**EXERCISE AIM**
Copy all lines in the material holding the string "registerAudioPolicy".

**INPUT FOR THIS TASK**
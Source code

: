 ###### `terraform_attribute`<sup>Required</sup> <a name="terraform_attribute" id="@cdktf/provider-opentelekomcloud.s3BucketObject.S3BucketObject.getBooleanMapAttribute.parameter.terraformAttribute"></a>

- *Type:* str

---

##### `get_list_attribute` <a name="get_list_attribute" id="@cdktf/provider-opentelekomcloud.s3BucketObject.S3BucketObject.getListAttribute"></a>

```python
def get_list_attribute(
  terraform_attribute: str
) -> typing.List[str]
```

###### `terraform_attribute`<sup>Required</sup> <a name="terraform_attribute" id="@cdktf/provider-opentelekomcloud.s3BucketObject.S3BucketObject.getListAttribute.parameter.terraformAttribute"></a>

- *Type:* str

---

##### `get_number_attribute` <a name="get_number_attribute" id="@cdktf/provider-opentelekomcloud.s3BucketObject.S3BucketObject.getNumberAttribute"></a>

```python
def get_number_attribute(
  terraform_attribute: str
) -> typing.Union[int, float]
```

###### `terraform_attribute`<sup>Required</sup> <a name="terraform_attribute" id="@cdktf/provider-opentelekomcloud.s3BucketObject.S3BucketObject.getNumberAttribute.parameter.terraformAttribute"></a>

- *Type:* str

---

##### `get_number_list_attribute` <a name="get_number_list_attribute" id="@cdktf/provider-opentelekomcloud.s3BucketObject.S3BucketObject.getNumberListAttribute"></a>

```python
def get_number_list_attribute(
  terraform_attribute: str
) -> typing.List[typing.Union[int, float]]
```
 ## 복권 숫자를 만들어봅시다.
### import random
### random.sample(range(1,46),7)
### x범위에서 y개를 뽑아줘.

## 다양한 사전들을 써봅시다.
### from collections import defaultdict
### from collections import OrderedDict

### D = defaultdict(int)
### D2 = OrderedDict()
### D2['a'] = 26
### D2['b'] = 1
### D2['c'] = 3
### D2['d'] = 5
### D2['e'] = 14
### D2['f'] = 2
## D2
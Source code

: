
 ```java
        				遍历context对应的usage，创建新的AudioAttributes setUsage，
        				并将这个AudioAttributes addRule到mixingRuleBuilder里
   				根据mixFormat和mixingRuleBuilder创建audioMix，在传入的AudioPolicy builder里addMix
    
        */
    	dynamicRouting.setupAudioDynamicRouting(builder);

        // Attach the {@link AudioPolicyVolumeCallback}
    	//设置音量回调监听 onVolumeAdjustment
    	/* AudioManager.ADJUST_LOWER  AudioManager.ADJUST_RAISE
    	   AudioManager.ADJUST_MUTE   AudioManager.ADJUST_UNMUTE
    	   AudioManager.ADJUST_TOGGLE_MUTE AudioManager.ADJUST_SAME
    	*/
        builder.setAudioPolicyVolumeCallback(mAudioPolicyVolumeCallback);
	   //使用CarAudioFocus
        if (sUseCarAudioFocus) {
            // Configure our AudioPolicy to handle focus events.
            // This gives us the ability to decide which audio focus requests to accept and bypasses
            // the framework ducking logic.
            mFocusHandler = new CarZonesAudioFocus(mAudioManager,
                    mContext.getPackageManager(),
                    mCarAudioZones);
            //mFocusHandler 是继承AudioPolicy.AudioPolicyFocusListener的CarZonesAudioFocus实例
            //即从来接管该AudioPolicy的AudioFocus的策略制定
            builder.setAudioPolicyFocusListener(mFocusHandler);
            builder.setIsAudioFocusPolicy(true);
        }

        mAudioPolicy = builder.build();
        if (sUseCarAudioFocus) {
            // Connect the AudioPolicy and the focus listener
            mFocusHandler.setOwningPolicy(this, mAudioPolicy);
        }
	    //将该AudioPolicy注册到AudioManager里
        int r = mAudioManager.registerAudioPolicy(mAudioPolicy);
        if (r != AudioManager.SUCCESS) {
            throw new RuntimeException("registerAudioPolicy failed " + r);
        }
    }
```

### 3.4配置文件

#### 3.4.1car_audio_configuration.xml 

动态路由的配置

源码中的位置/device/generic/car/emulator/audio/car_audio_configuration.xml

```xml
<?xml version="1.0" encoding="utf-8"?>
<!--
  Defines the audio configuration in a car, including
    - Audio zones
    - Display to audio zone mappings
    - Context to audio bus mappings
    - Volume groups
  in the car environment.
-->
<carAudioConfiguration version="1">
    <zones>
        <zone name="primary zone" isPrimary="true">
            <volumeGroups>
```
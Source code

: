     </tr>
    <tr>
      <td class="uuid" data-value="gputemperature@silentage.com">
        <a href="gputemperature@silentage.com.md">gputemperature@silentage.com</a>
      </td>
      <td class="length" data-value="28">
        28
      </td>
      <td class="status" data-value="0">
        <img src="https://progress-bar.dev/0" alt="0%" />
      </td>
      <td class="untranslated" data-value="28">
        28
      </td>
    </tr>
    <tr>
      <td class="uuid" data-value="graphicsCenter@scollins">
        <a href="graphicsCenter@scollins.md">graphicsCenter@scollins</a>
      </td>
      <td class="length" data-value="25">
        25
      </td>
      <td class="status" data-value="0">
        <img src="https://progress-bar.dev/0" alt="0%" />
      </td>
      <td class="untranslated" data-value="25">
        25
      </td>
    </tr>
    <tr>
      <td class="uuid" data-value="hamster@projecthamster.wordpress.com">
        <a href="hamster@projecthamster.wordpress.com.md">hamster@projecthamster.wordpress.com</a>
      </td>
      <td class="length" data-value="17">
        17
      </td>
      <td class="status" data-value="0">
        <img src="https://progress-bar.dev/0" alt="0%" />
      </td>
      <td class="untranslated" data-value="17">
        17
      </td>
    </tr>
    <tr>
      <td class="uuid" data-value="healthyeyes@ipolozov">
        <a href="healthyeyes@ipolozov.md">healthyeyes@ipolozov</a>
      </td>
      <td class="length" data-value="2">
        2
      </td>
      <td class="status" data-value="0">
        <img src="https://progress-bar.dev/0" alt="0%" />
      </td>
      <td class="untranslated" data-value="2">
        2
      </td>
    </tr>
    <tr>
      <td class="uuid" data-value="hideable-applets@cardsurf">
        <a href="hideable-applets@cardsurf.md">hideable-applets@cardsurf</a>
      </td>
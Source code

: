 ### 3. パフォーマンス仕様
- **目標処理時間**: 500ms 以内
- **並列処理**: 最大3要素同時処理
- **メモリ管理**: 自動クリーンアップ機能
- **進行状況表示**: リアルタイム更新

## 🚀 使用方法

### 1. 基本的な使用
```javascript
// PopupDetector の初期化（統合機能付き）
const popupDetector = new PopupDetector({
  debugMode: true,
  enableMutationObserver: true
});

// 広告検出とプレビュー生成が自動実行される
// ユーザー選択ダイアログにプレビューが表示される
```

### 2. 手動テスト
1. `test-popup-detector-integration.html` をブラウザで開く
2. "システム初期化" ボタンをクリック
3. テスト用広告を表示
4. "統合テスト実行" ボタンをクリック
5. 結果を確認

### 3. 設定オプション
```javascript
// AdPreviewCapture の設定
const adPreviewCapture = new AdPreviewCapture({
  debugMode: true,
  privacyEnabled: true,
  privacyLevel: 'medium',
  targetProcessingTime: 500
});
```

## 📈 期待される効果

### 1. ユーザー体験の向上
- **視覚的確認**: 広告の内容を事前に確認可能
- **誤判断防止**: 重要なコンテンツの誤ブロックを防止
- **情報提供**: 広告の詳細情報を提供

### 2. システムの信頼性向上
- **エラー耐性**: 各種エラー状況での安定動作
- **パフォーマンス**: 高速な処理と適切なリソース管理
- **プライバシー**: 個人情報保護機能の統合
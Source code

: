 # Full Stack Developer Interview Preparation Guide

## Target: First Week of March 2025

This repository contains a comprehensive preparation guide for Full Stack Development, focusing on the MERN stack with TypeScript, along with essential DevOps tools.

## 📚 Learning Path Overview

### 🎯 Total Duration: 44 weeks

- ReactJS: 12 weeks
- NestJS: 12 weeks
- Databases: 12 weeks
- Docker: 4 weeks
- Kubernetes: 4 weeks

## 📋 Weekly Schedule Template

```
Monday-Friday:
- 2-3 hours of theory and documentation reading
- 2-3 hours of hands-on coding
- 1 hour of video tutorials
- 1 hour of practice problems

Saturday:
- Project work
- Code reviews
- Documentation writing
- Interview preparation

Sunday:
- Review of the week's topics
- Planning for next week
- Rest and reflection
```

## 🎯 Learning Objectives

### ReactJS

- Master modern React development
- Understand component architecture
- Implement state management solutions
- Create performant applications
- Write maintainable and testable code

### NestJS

**PROBLEM SOLUTION**
        int r = mAudioManager.registerAudioPolicy(mAudioPolicy);
            throw new RuntimeException("registerAudioPolicy failed " + r);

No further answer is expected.